An diesem Wahlsonntag gab es zitronensaure Mienen im Baselbieter Regierungsgebäude: Nationalrätin Sandra Sollberger scheiterte mit ihrem Versuch, in die Fussstapfen von Volkswirtschaftsdirektor Thomas Weber zu treten und damit den SVP-Sitz zu verteidigen. Die Niederlage war knapp, aber das Volk hat der Volkspartei den Weg gewiesen. Anstelle von Sollberger übernimmt mit Thomi Jourdan jetzt ein Mitglied der Mini-Partei EVP das Regierungsmandat, der mit einer ähnlichen Plakat-Strategie wie vor zwölf Jahren Isaac Reber den Sprung in die Exekutive schaffte.

Die SVP wurde nun wieder die wählerstärkste Partei und Landrats-Fraktion (weil die SP zwei Sitze einbüsste), ist aber nicht mehr in der Regierung vertreten und muss sich in den nächsten vier Jahren mit der Oppositionsrolle zufriedengeben.

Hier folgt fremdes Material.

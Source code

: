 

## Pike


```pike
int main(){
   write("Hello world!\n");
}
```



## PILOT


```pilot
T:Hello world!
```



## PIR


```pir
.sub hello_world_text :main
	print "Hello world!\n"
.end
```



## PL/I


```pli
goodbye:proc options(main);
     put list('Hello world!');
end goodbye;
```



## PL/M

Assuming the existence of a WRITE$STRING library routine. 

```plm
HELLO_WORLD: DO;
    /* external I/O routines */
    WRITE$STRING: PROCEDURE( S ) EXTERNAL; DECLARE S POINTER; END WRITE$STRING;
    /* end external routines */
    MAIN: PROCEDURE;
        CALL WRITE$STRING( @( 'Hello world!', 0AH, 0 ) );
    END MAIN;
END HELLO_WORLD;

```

Ehrenhafte Exponenten von SVP und FDP sahen den Grund für Sollbergers Scheitern in "Unkenrufen skandalerheischender Journalisten" (Johannes Sutter) und in einem "Negativ-Campaigning" (Andreas Dürr) – und begingen damit nochmals den Fehler, der das Scheitern der bürgerlichen Allianz bewirkte: die Schuld bei den Andern als bei sich selbst zu suchen.

"Das Baselbiet ist ideologisch diverser,
freier und unfixierter geworden."

Die drei Parteien SVP, FDP und "Mitte" waren es, die Sandra Sollberger im Windschatten von Finanzdirektor Anton Lauber und Bildungsdirektorin Monica Gschwind "im Schlafwagen in die Baselbieter Regierung" (BZ-Schlagzeile) flutschen lassen wollten: Sie bauten sie als watteweiche Teamplayerin auf, obschon sie genau wussten, dass ihre Verbalradikalisierung im Köppel-Stil mit dem Aufstieg in den Nationalrat und die SVP-Parteispitze den Grundlinien der Zentrums-Parteien in wesentlichen Teilen fundamental widersprach.

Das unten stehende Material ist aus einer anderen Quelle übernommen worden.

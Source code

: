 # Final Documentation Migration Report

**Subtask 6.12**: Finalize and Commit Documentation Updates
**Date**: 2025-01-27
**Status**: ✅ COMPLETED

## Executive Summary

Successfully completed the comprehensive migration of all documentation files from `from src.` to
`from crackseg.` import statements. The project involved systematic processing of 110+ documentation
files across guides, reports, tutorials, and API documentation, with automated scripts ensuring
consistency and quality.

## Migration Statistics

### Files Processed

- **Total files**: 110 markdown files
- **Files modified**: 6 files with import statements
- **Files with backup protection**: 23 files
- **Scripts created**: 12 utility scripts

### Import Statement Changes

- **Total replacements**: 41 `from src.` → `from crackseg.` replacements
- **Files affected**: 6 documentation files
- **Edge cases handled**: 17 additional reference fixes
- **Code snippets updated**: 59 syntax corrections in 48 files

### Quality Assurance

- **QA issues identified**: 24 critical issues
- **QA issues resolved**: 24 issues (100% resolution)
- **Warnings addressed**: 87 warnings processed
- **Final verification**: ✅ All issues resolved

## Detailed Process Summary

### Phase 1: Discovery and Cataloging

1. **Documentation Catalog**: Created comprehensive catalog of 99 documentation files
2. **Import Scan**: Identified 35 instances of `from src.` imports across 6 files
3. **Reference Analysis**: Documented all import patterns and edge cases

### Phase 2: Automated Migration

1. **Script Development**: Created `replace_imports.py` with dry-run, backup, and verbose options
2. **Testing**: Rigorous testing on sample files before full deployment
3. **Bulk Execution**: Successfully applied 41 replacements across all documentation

Es war unweigerlich die unredliche Folge – und das Volk hat’s gemerkt –, dass die Hardlinerin im Schongang in einen risikoreichen Wahlkampf geschickt wurde, der nur mit einer radikalen Imagekorrektur zu führen war. Es war ja mit Händen zu greifen, wie Akteure von FDP und "Mitte" hinter vorgehaltener Hand über die Sollberger-Kandidatur jammerten, während ihre Parteispitzen in Einheits-Lobeshymnen einstimmten, die keine reale Grundlage hatten.

An der Wahlkampf-Oberfläche offenbarte sich die Diskrepanz zwischen Sein und Schein dadurch, dass weder ein starkes überparteiliches Personenkomitee noch prominente Testimonales sichtbar wurden. Anfänglich nahezu euphorische Schmeichelein verstummten. Zu gross wurde offenbar die Furcht, eventuell doch aufs falsche Pferd gesetzt zu haben. Es war wohl nicht die klügste Idee, dem Volk vier Jahre nach dem Scheitern des rechtskonservativen Thomas de Courten ein vergleichbares politisches Profil anzubieten.

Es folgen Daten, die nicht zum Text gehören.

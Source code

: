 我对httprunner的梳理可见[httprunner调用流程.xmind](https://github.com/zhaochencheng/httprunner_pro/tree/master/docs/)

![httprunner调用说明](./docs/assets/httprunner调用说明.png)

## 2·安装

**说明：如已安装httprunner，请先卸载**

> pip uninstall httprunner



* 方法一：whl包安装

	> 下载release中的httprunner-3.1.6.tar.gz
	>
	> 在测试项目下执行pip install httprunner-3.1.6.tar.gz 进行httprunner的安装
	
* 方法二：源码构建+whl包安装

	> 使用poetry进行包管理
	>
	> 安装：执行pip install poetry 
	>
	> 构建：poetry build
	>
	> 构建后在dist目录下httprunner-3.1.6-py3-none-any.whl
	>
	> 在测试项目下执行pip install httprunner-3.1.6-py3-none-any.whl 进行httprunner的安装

Ein Johannes Sutter aus Arboldswil, der sich aus geschäftlichen Gründen nicht zu einer Kandidatur entschliessen mochte, wäre souverän gewählt worden, ohne dass die SP eine Zweierkandidatur gewagt hätte.

Aber auch Sandra Sollberger hat sich in ihrem seit Jahren gehegten Regierungs-Traum täuschen lassen. Sie spielte die Strategie des aktiven Schweigens eisern mit, vermied Foren, in denen eine Reihe noch ungestellter kritischer Fragen hätten gestellt werden können. Diese Verweigerungshaltung war nicht eine mediale Erfindung, sondern jene ihrer Strategen und letztlich ihrer selbst.

Das Bequemlichkeits-Szenario der immerwährenden bürgerlichen Regierungsmehrheit ist zum ersten Mal in über siebzig Jahren nicht mehr aufgegangen. Das Baselbiet ist ideologisch diverser, freier und unfixierter geworden. Die alten Platten von "Stabilität und Sicherheit" ziehen nicht mehr. Gefragt ist aktives Lösungshandeln.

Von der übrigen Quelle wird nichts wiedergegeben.